▼

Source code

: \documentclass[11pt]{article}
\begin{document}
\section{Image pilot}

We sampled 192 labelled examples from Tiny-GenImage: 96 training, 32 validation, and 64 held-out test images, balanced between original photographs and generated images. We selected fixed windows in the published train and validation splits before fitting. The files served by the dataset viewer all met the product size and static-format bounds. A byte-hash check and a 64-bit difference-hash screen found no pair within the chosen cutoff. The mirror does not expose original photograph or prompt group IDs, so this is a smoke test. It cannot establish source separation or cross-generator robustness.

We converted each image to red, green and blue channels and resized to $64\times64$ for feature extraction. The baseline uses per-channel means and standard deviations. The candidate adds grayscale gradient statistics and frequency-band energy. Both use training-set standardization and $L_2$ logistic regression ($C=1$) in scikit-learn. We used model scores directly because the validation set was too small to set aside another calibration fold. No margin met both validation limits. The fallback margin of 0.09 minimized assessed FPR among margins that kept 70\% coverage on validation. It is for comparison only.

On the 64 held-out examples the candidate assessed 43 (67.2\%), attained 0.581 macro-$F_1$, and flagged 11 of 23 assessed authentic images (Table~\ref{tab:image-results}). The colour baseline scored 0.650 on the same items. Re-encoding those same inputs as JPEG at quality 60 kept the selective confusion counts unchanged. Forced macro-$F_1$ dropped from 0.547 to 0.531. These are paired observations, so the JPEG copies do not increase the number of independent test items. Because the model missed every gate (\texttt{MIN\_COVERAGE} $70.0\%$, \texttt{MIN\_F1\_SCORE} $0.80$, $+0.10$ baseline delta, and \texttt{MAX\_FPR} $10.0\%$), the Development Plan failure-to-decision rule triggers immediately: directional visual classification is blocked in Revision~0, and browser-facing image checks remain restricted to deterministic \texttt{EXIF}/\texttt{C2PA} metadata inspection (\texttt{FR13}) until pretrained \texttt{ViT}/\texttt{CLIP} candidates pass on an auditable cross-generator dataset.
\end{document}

▲

ACTION ITEM →
Line by line, copy the data above exactly as it reads.

RESULT FOR THIS TASK →
Source code

: \documentclass[11pt]{article}
\begin{document}
\section{Image pilot}

We sampled 192 labelled examples from Tiny-GenImage: 96 training, 32 validation, and 64 held-out test images, balanced between original photographs and generated images. We selected fixed windows in the published train and validation splits before fitting. The files served by the dataset viewer all met the product size and static-format bounds. A byte-hash check and a 64-bit difference-hash screen found no pair within the chosen cutoff. The mirror does not expose original photograph or prompt group IDs, so this is a smoke test. It cannot establish source separation or cross-generator robustness.

We converted each image to red, green and blue channels and resized to $64\times64$ for feature extraction. The baseline uses per-channel means and standard deviations. The candidate adds grayscale gradient statistics and frequency-band energy. Both use training-set standardization and $L_2$ logistic regression ($C=1$) in scikit-learn. We used model scores directly because the validation set was too small to set aside another calibration fold. No margin met both validation limits. The fallback margin of 0.09 minimized assessed FPR among margins that kept 70\% coverage on validation. It is for comparison only.

On the 64 held-out examples the candidate assessed 43 (67.2\%), attained 0.581 macro-$F_1$, and flagged 11 of 23 assessed authentic images (Table~\ref{tab:image-results}). The colour baseline scored 0.650 on the same items. Re-encoding those same inputs as JPEG at quality 60 kept the selective confusion counts unchanged. Forced macro-$F_1$ dropped from 0.547 to 0.531. These are paired observations, so the JPEG copies do not increase the number of independent test items. Because the model missed every gate (\texttt{MIN\_COVERAGE} $70.0\%$, \texttt{MIN\_F1\_SCORE} $0.80$, $+0.10$ baseline delta, and \texttt{MAX\_FPR} $10.0\%$), the Development Plan failure-to-decision rule triggers immediately: directional visual classification is blocked in Revision~0, and browser-facing image checks remain restricted to deterministic \texttt{EXIF}/\texttt{C2PA} metadata inspection (\texttt{FR13}) until pretrained \texttt{ViT}/\texttt{CLIP} candidates pass on an auditable cross-generator dataset.
\end{document}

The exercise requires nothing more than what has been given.